- Task brief: Every record needs to come back as written, except for the pictures.

- Excerpts from a dataset:
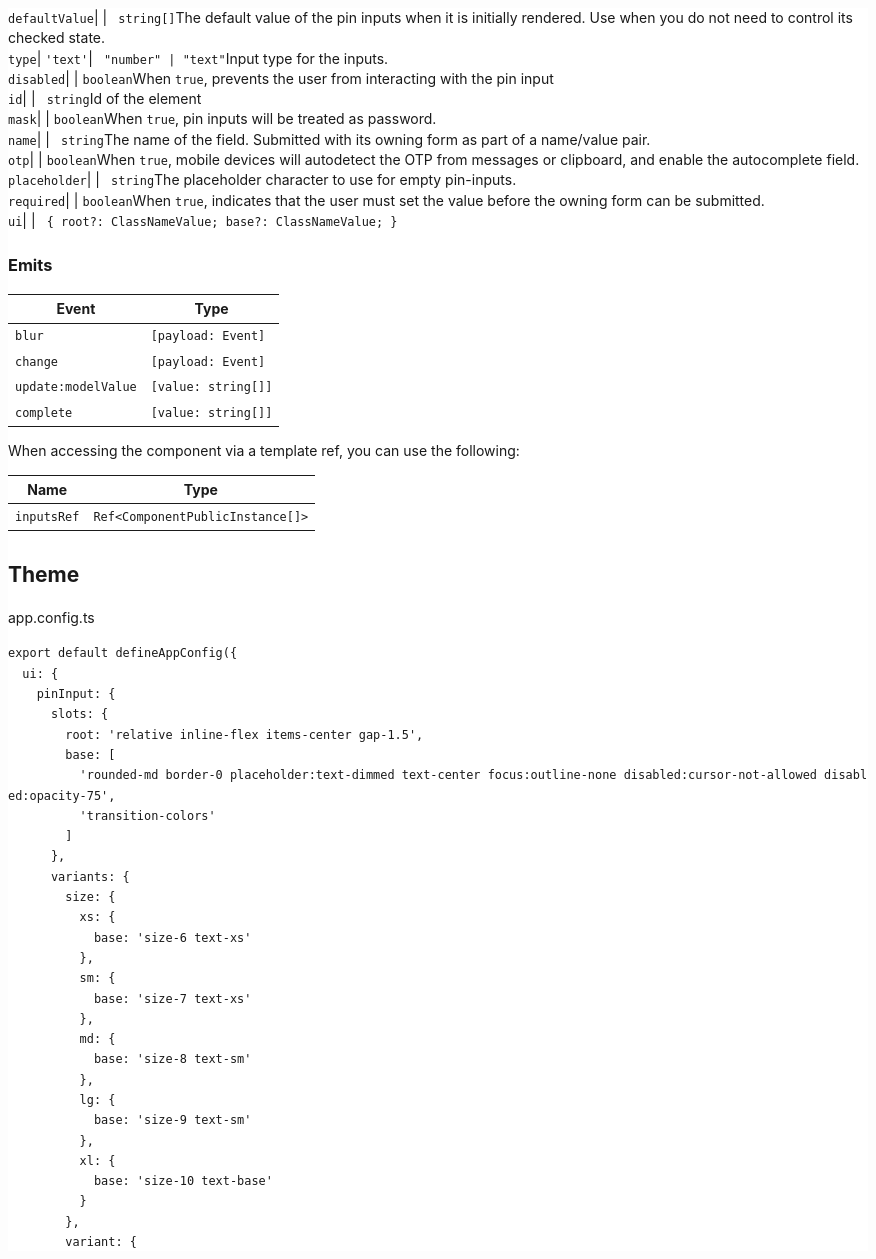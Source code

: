 `defaultValue`| | ` string[]`The default value of the pin inputs when it is initially rendered. Use when you do not need to control its checked state.  
`type`| `'text'`| ` "number" | "text"`Input type for the inputs.  
`disabled`| | `boolean`When `true`, prevents the user from interacting with the pin input  
`id`| | ` string`Id of the element  
`mask`| | `boolean`When `true`, pin inputs will be treated as password.  
`name`| | ` string`The name of the field. Submitted with its owning form as part of a name/value pair.  
`otp`| | `boolean`When `true`, mobile devices will autodetect the OTP from messages or clipboard, and enable the autocomplete field.  
`placeholder`| | ` string`The placeholder character to use for empty pin-inputs.  
`required`| | `boolean`When `true`, indicates that the user must set the value before the owning form can be submitted.  
`ui`| | ` { root?: ClassNameValue; base?: ClassNameValue; }`  
  
### Emits

Event |  Type   
---|---  
`blur`| `[payload: Event]`  
`change`| `[payload: Event]`  
`update:modelValue`| `[value: string[]]`  
`complete`| `[value: string[]]`  
  
When accessing the component via a template ref, you can use the following:

Name| Type  
---|---  
`inputsRef`| `Ref<ComponentPublicInstance[]>`  
  
## Theme

app.config.ts

    
    
    export default defineAppConfig({
      ui: {
        pinInput: {
          slots: {
            root: 'relative inline-flex items-center gap-1.5',
            base: [
              'rounded-md border-0 placeholder:text-dimmed text-center focus:outline-none disabled:cursor-not-allowed disabled:opacity-75',
              'transition-colors'
            ]
          },
          variants: {
            size: {
              xs: {
                base: 'size-6 text-xs'
              },
              sm: {
                base: 'size-7 text-xs'
              },
              md: {
                base: 'size-8 text-sm'
              },
              lg: {
                base: 'size-9 text-sm'
              },
              xl: {
                base: 'size-10 text-base'
              }
            },
            variant: {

- The completed task:
Source code

: `defaultValue`| | ` string[]`The default value of the pin inputs when it is initially rendered. Use when you do not need to control its checked state.  
`type`| `'text'`| ` "number" | "text"`Input type for the inputs.  
`disabled`| | `boolean`When `true`, prevents the user from interacting with the pin input  
`id`| | ` string`Id of the element  
`mask`| | `boolean`When `true`, pin inputs will be treated as password.  
`name`| | ` string`The name of the field. Submitted with its owning form as part of a name/value pair.  
`otp`| | `boolean`When `true`, mobile devices will autodetect the OTP from messages or clipboard, and enable the autocomplete field.  
`placeholder`| | ` string`The placeholder character to use for empty pin-inputs.  
`required`| | `boolean`When `true`, indicates that the user must set the value before the owning form can be submitted.  
`ui`| | ` { root?: ClassNameValue; base?: ClassNameValue; }`  
  
### Emits

Event |  Type   
---|---  
`blur`| `[payload: Event]`  
`change`| `[payload: Event]`  
`update:modelValue`| `[value: string[]]`  
`complete`| `[value: string[]]`  
  
When accessing the component via a template ref, you can use the following:

Name| Type  
---|---  
`inputsRef`| `Ref<ComponentPublicInstance[]>`  
  
## Theme

app.config.ts

    
    
    export default defineAppConfig({
      ui: {
        pinInput: {
          slots: {
            root: 'relative inline-flex items-center gap-1.5',
            base: [
              'rounded-md border-0 placeholder:text-dimmed text-center focus:outline-none disabled:cursor-not-allowed disabled:opacity-75',
              'transition-colors'
            ]
          },
          variants: {
            size: {
              xs: {
                base: 'size-6 text-xs'
              },
              sm: {
                base: 'size-7 text-xs'
              },
              md: {
                base: 'size-8 text-sm'
              },
              lg: {
                base: 'size-9 text-sm'
              },
              xl: {
                base: 'size-10 text-base'
              }
            },
            variant: {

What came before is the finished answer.